Lindôra afirmou que a AEED estava “procedendo também a análise de aplicativos de mensagens (Telegram) e culminando com a extração de conteúdo das publicações, realização de diligências para identificação de autoria e produção de relatórios que são remetidos a inquéritos em curso no Supremo”.

Jornal aponta Moraes no papel de MP e polícia

No sistema acusatório, estabelecido na Constituição Federal, cabe ao Ministério Público ou à polícia a produção de provas e ao Judiciário julgar. A formatação controversa desse inquérito acabou validada pelo plenário do STF somente no seguinte ao de sua criação.

Como revelou a Folha, mensagens entre juízes de Moraes no STF e no Tribunal Superior Eleitoral com auxiliares de seus gabinetes mostram o uso não oficial da AEED para abastecer o inquérito das fake news.

As ordens solicitadas pelo ministro e por seus assessores ao ex-chefe do órgão de desinformação no tribunal eleitoral eram todas dadas de maneira informal. Os assessores de Moraes, segundo as mensagens, sabiam do risco dessa informalidade. Um deles demonstrou em áudios essa preocupação.

“Formalmente, se alguém for questionar, vai ficar uma coisa muito descarada, digamos assim. Como um juiz instrutor do Supremo manda [um pedido] pra alguém lotado no TSE e esse alguém, sem mais nem menos, obedece e manda um relatório, entendeu? Ficaria chato.”

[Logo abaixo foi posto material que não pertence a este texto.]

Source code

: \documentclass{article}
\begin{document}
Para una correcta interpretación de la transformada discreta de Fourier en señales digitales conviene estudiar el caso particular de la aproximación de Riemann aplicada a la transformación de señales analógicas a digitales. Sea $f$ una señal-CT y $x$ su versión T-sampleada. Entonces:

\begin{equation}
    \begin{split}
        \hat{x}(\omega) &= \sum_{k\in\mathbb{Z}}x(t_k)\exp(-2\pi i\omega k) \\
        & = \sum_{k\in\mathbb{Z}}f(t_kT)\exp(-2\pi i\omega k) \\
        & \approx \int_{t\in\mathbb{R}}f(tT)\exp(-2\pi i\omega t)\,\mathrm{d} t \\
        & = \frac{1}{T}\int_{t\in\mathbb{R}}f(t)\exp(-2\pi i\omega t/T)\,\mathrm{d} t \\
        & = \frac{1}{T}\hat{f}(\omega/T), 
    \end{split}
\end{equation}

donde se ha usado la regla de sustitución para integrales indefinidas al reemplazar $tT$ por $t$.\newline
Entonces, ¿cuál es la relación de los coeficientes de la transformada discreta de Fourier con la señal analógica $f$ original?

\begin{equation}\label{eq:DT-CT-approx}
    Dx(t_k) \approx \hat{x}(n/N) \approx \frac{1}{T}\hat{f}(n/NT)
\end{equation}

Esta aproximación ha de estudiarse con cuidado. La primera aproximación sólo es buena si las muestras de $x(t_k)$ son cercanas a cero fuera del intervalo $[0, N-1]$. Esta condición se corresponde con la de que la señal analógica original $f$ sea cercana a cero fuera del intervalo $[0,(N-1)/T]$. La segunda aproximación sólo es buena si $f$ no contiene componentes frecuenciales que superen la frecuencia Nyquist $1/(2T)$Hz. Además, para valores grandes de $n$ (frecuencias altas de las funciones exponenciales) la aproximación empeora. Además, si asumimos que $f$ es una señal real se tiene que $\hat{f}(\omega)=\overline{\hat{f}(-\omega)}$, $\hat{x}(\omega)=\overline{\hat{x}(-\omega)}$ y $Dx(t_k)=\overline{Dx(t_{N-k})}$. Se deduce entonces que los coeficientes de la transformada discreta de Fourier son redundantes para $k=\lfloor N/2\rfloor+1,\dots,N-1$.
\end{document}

Moraes tem dito que todos os procedimentos adotados “foram oficiais, regulares e estão devidamente documentados nos inquéritos e investigações”.

“Diversas determinações, requisições e solicitações foram feitas a inúmeros órgãos, inclusive ao Tribunal Superior Eleitoral, que, no exercício do poder de polícia, tem competência para a realização de relatórios sobre atividades ilícitas, como desinformação.”

Em sessão no STF, na semana passada, ele disse: “Seria esquizofrênico eu, como presidente do Tribunal Superior Eleitoral [à época], me auto oficiar”.